“Benet Catty showcased his very professional approach to modern theatre.” NODA
In the second half of 2003, Benet got the chance to return to his first love of musicals when he was asked to direct a new production of the musical Sweet Charity for the long-established Wimbledon Light Opera.
Fast, funky and funny, Sweet Charity is the story of Charity Hope Valentine, a young dance hall hostess struggling to find a man, any man, who can make her happy. The first throws her in a lake. The second locks her in a closet. But the third, Oscar, is something else. When the two of them get trapped in an elevator together, it’s clearly the start of something new. But will it be something different?
Benet brought two main ingredients to this production of the classic musical. The first was minimalism – three quarters of the show took place on a bare stage with only a minimum of props and furniture but using a spectacular pastiche Broadway lighting design to delineate the different areas. The second was movement - working with the fantastic young choreographer Helen Guscott he staged everything using a style which was recognizably Bob Fosse’s (the legendary original director) but which was at the same time very much its own. These two strands of the production gave it a genuine ensemble feel. Nearly everyone in the cast had their own ‘moment in the sun’ or played a particular character all evening; quite contrary from the writing of the show which is weighted very heavily towards the principals. This ensemble staging went well beyond the big set piece numbers, incorporating even the scene transitions which were choreographed to the music and became every bit as much of the show as the scenes they were linking.
The production proved to be a great success for Wimbledon Light Opera, as Benet was allowed to incorporate his knowledge of marketing to develop a professional graphic design far in excess of what most amateur companies achieve, and to use his long-established experience in lighting to create a vivid and spectacular design which was the hallmark of the visual presentation of the show. The show benefited from the sound of a superb 14-strong professional orchestra under the direction of Clare Caddick.
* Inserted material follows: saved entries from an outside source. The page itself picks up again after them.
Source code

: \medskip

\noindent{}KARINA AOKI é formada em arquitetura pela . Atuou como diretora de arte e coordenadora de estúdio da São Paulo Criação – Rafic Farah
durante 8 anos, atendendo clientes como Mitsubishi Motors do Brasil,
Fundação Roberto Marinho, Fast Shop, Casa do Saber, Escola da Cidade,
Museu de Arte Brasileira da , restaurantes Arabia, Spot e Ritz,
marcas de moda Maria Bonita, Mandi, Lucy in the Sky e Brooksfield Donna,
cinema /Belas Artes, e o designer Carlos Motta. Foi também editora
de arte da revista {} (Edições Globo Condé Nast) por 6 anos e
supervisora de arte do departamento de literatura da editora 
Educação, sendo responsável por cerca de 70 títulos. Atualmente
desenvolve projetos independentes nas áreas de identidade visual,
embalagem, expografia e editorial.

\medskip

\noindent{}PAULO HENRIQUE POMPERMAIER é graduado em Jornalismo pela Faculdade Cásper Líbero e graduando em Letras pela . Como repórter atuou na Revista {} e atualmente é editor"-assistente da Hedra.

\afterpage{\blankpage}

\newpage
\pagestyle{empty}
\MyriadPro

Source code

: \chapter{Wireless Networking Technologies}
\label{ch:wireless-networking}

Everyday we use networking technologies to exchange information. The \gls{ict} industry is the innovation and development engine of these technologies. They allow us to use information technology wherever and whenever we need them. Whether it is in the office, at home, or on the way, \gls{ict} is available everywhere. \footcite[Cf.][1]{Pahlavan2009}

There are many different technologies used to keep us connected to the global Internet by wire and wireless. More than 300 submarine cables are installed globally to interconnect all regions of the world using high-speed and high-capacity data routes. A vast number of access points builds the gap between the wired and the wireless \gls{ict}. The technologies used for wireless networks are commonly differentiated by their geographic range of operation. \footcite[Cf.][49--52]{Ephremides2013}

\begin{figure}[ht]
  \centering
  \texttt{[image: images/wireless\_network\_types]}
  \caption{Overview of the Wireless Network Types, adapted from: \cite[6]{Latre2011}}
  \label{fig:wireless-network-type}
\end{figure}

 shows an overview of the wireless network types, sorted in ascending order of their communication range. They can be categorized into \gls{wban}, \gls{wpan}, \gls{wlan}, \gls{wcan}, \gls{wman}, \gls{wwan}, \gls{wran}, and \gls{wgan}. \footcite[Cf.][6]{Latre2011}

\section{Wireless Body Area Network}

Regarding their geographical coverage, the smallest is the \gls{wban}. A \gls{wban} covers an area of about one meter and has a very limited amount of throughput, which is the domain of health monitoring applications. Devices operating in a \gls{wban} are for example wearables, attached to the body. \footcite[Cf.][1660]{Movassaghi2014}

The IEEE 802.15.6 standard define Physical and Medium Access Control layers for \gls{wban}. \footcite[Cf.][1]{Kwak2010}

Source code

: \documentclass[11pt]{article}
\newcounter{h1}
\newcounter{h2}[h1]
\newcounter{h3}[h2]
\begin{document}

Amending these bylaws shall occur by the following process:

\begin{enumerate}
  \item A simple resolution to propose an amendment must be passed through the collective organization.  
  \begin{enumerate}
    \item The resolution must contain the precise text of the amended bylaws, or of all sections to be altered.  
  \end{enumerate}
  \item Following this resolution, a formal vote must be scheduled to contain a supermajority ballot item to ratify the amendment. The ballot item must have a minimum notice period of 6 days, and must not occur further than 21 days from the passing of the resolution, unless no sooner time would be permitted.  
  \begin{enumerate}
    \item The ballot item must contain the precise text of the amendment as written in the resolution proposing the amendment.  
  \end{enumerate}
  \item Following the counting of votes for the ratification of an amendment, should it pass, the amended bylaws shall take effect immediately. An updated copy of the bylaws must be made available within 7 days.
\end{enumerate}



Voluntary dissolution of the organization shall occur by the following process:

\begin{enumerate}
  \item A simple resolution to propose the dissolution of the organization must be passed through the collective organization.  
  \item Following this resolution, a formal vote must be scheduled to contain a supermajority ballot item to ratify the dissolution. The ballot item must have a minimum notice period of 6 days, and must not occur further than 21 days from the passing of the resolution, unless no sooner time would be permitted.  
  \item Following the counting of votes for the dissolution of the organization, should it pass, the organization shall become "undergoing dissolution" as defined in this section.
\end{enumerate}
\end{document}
Served by an exceptionally strong group of dancers, two superb lead performances from Marianne Hare and Jonny Storey, as well as terrific comic support from Fiona Weir and Mary-Anne Roddy, the cast of 35 varied widely in age and experience but were united by their enthusiasm and effort. Nineteen weeks of part-time rehearsals on easily the most challenging and exhausting production of Benet’s recent experience were found to have paid off as the nightly ovations from near-capacity audiences showed.